Hocus Bogus
- First edition
- Author: Émile Ajar (Romain Gary)
- Original title: Pseudo
- Translator: David Bellos
- Language: French
- Publisher: Mercure de France
- Publication date: 1976
- Publication place: France
- Published in English: 2010
- Pages: 213

= Hocus Bogus =

Book by Romain Gary

Hocus Bogus (Pseudo) is a 1976 novel by the French writer Romain Gary, published under the pseudonym Émile Ajar. The book was written after Paul Pavlowitch, the son of Gary's cousin, had been presented as the man behind the pseudonym Ajar.

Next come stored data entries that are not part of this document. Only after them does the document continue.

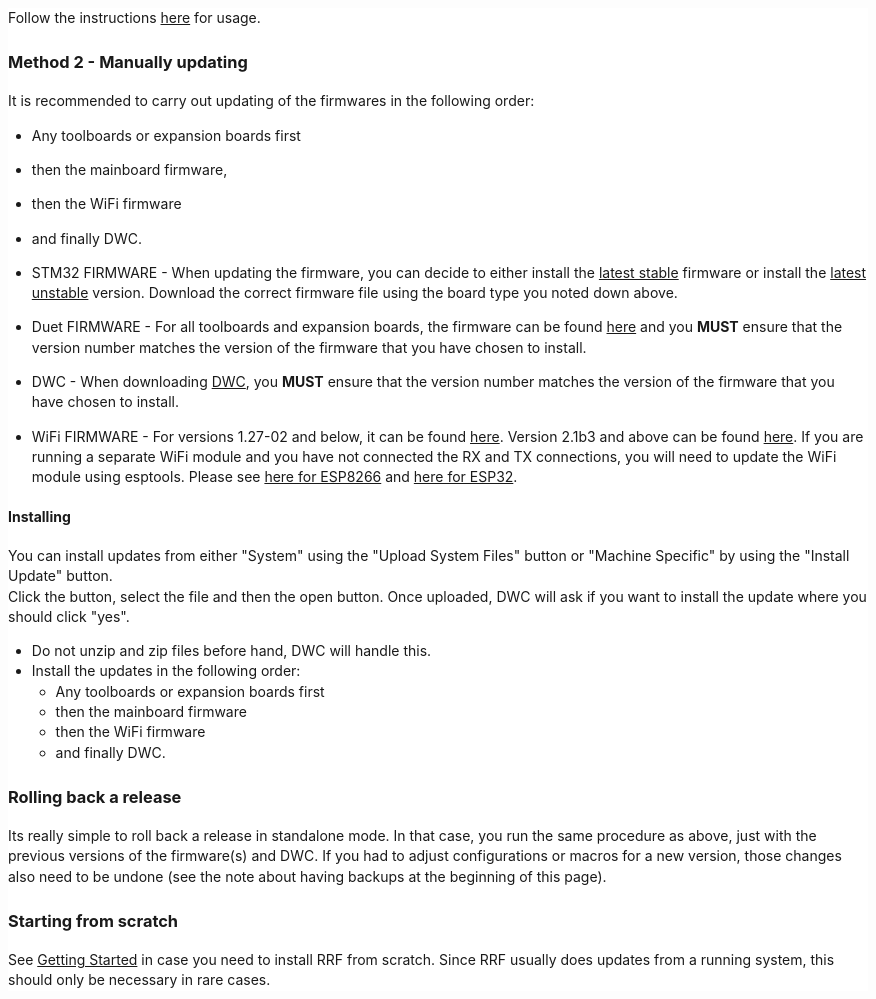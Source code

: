 Follow the instructions [here](https://github.com/MintyTrebor/ReleaseMgr/wiki/Navigation) for usage.  

### Method 2 - Manually updating

It is recommended to carry out updating of the firmwares in the following order:

* Any toolboards or expansion boards first
* then the mainboard firmware,
* then the WiFi firmware
* and finally DWC.  

* STM32 FIRMWARE - When updating the firmware, you can decide to either install the [latest stable](https://github.com/gloomyandy/RepRapFirmware/releases/latest) firmware or install the [latest unstable](https://github.com/gloomyandy/RepRapFirmware/releases) version. Download the correct firmware file using the board type you noted down above.  
* Duet FIRMWARE - For all toolboards and expansion boards, the firmware can be found [here](https://github.com/Duet3D/RepRapFirmware/releases) and you **MUST** ensure that the version number matches the version of the firmware that you have chosen to install.  
* DWC - When downloading [DWC](https://github.com/Duet3D/DuetWebControl/releases), you **MUST** ensure that the version number matches the version of the firmware that you have chosen to install.  
* WiFi FIRMWARE - For versions 1.27-02 and below, it can be found [here](https://github.com/gloomyandy/DuetWiFiSocketServer/releases). Version 2.1b3 and above can be found [here](https://github.com/gloomyandy/RepRapFirmware/releases). If you are running a separate WiFi module and you have not connected the RX and TX connections, you will need to update the WiFi module using esptools. Please see [here for ESP8266](./stm32_esp8266.html) and [here for ESP32](./stm32_esp32.html).  

#### Installing

You can install updates from either "System" using the "Upload System Files" button or "Machine Specific" by using the "Install Update" button.  
Click the button, select the file and then the open button. Once uploaded, DWC will ask if you want to install the update where you should click "yes".  

* Do not unzip and zip files before hand, DWC will handle this.  
* Install the updates in the following order:
  * Any toolboards or expansion boards first
  * then the mainboard firmware
  * then the WiFi firmware
  * and finally DWC.

### Rolling back a release

Its really simple to roll back a release in standalone mode. In that case, you run the same procedure as above, just with the previous versions of the firmware(s) and DWC. If you had to adjust configurations or macros for a new version, those changes also need to be undone (see the note about having backups at the beginning of this page).

### Starting from scratch

See [Getting Started](https://teamgloomy.github.io/getting_started.html#firmware) in case you need to install RRF from scratch. Since RRF usually does updates from a running system, this should only be necessary in rare cases.
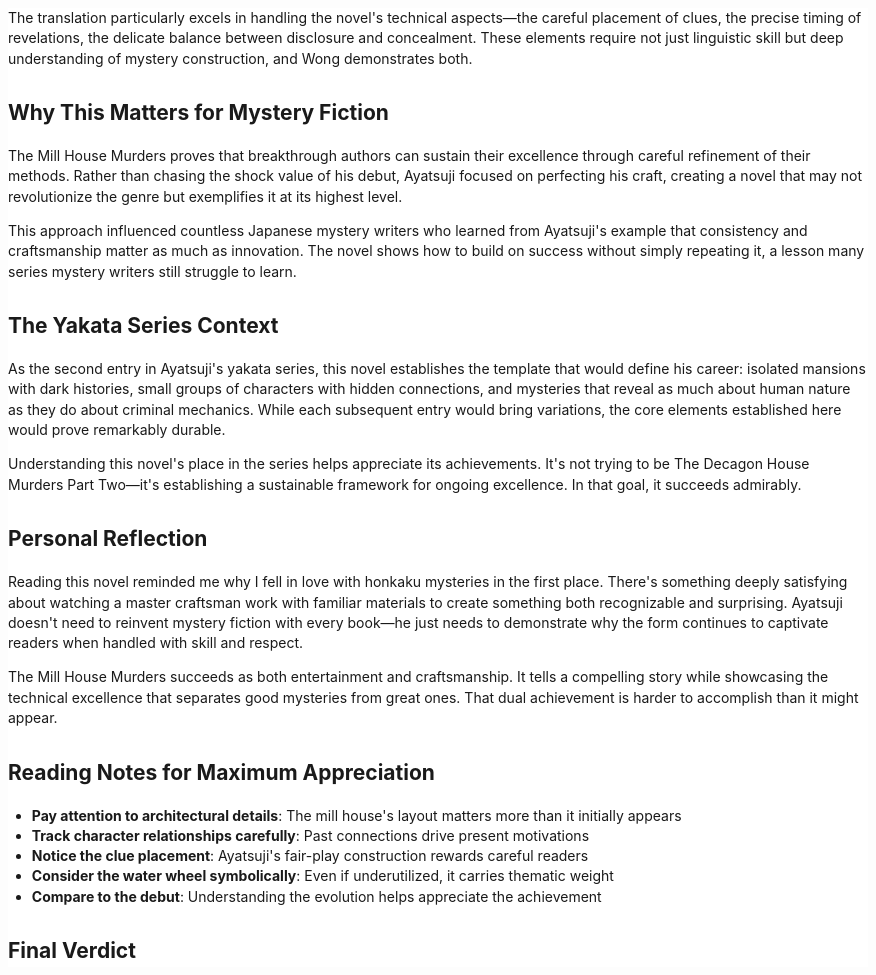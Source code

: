 The translation particularly excels in handling the novel's technical aspects—the careful placement of clues, the precise timing of revelations, the delicate balance between disclosure and concealment. These elements require not just linguistic skill but deep understanding of mystery construction, and Wong demonstrates both.

## Why This Matters for Mystery Fiction

The Mill House Murders proves that breakthrough authors can sustain their excellence through careful refinement of their methods. Rather than chasing the shock value of his debut, Ayatsuji focused on perfecting his craft, creating a novel that may not revolutionize the genre but exemplifies it at its highest level.

This approach influenced countless Japanese mystery writers who learned from Ayatsuji's example that consistency and craftsmanship matter as much as innovation. The novel shows how to build on success without simply repeating it, a lesson many series mystery writers still struggle to learn.

## The Yakata Series Context

As the second entry in Ayatsuji's yakata series, this novel establishes the template that would define his career: isolated mansions with dark histories, small groups of characters with hidden connections, and mysteries that reveal as much about human nature as they do about criminal mechanics. While each subsequent entry would bring variations, the core elements established here would prove remarkably durable.

Understanding this novel's place in the series helps appreciate its achievements. It's not trying to be The Decagon House Murders Part Two—it's establishing a sustainable framework for ongoing excellence. In that goal, it succeeds admirably.

## Personal Reflection

Reading this novel reminded me why I fell in love with honkaku mysteries in the first place. There's something deeply satisfying about watching a master craftsman work with familiar materials to create something both recognizable and surprising. Ayatsuji doesn't need to reinvent mystery fiction with every book—he just needs to demonstrate why the form continues to captivate readers when handled with skill and respect.

The Mill House Murders succeeds as both entertainment and craftsmanship. It tells a compelling story while showcasing the technical excellence that separates good mysteries from great ones. That dual achievement is harder to accomplish than it might appear.

## Reading Notes for Maximum Appreciation

- **Pay attention to architectural details**: The mill house's layout matters more than it initially appears
- **Track character relationships carefully**: Past connections drive present motivations
- **Notice the clue placement**: Ayatsuji's fair-play construction rewards careful readers
- **Consider the water wheel symbolically**: Even if underutilized, it carries thematic weight
- **Compare to the debut**: Understanding the evolution helps appreciate the achievement

## Final Verdict

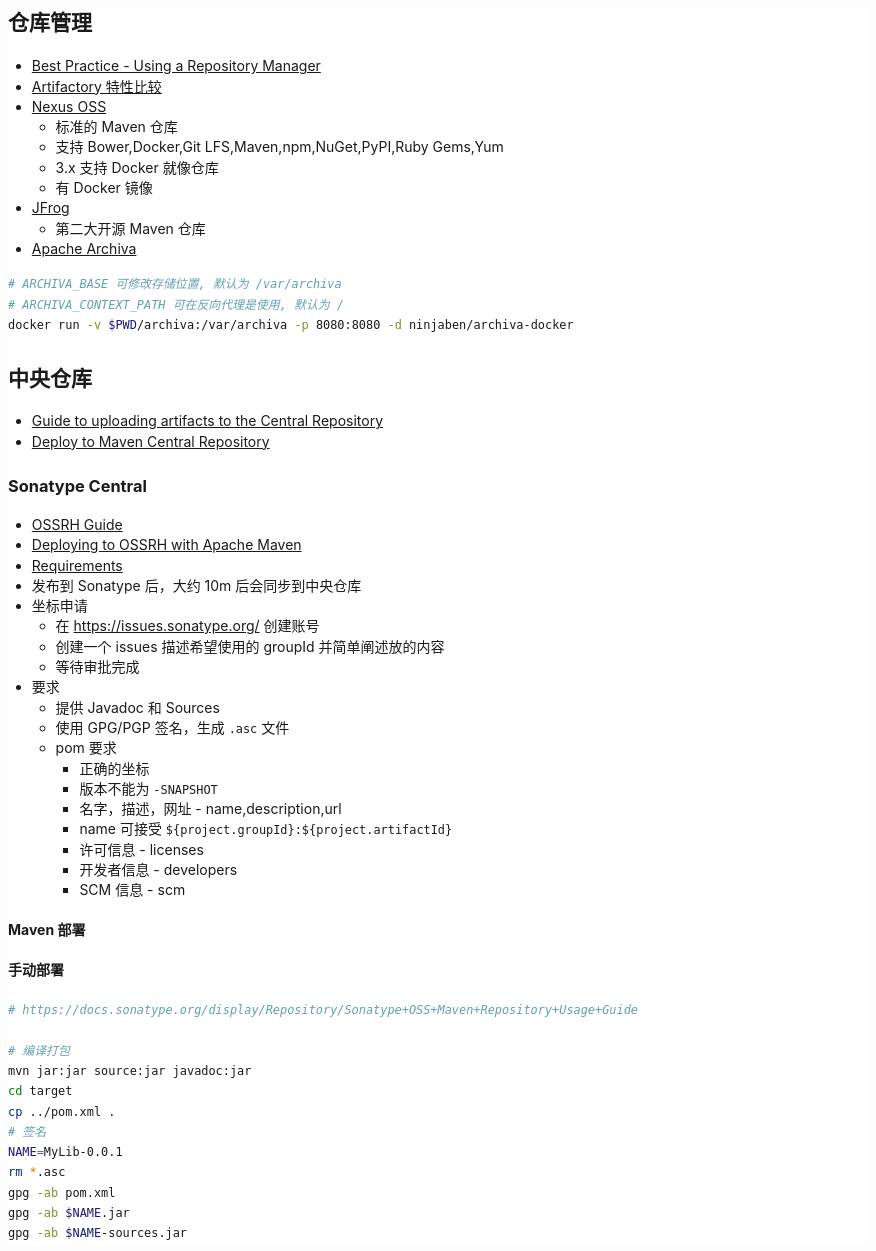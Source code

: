 ## 仓库管理

- [Best Practice - Using a Repository Manager](https://maven.apache.org/repository-management.html)
- [Artifactory 特性比较](https://www.jfrog.com/confluence/display/RTF/Artifactory+Comparison+Matrix)
- [Nexus OSS](https://www.sonatype.com/nexus-repository-oss)
  - 标准的 Maven 仓库
  - 支持 Bower,Docker,Git LFS,Maven,npm,NuGet,PyPI,Ruby Gems,Yum
  - 3.x 支持 Docker 就像仓库
  - 有 Docker 镜像
- [JFrog](https://jfrog.com/open-source/)
  - 第二大开源 Maven 仓库
- [Apache Archiva](https://archiva.apache.org)

```bash
# ARCHIVA_BASE 可修改存储位置, 默认为 /var/archiva
# ARCHIVA_CONTEXT_PATH 可在反向代理是使用, 默认为 /
docker run -v $PWD/archiva:/var/archiva -p 8080:8080 -d ninjaben/archiva-docker
```

## 中央仓库

- [Guide to uploading artifacts to the Central Repository](https://maven.apache.org/guides/mini/guide-central-repository-upload.html)
- [Deploy to Maven Central Repository](https://dzone.com/articles/deploy-maven-central)

### Sonatype Central

- [OSSRH Guide](http://central.sonatype.org/pages/ossrh-guide.html)
- [Deploying to OSSRH with Apache Maven](http://central.sonatype.org/pages/apache-maven.html)
- [Requirements](https://central.sonatype.org/pages/requirements.html)
- 发布到 Sonatype 后，大约 10m 后会同步到中央仓库
- 坐标申请
  - 在 https://issues.sonatype.org/ 创建账号
  - 创建一个 issues 描述希望使用的 groupId 并简单阐述放的内容
  - 等待审批完成
- 要求
  - 提供 Javadoc 和 Sources
  - 使用 GPG/PGP 签名，生成 `.asc` 文件
  - pom 要求
    - 正确的坐标
    - 版本不能为 `-SNAPSHOT`
    - 名字，描述，网址 - name,description,url
    - name 可接受 `${project.groupId}:${project.artifactId}`
    - 许可信息 - licenses
    - 开发者信息 - developers
    - SCM 信息 - scm

#### Maven 部署

#### 手动部署

```bash
# https://docs.sonatype.org/display/Repository/Sonatype+OSS+Maven+Repository+Usage+Guide

# 编译打包
mvn jar:jar source:jar javadoc:jar
cd target
cp ../pom.xml .
# 签名
NAME=MyLib-0.0.1
rm *.asc
gpg -ab pom.xml
gpg -ab $NAME.jar
gpg -ab $NAME-sources.jar
```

It asserts to tell the story of Pavlowitch's literary experiences from his own perspective, and comments on the recent success with The Life Before Us, the subsequent speculation that the author might be Gary, as well as explains his reclusiveness with the revelation that he has schizophrenia.

==Reception==
Michael Dirda reviewed the book in The Washington Post in 2010, and wrote that "In truth, Hocus Bogus is an utterly convincing impersonation of an artistically gifted schizophrenic, worthy to stand on the same shelf as Paul Ableman's classic I Hear Voices and Louis Wolfson's Le Schizo et les Langues." Dirda commented on how the book successfully had suppressed the rumours that Ajar was somebody else than Pavlowitch, and continued: "Nowadays, we can more fully appreciate the tour de force that Gary brings off[.] ... To read Hocus Bogus in Bellos's superb translation is to marvel at its dizzyingly distorted syntax ('I don't speak Danish, but not well enough'), constant wit ('reptiles are always first in the firing line when it comes to hate speech') and sheer energy."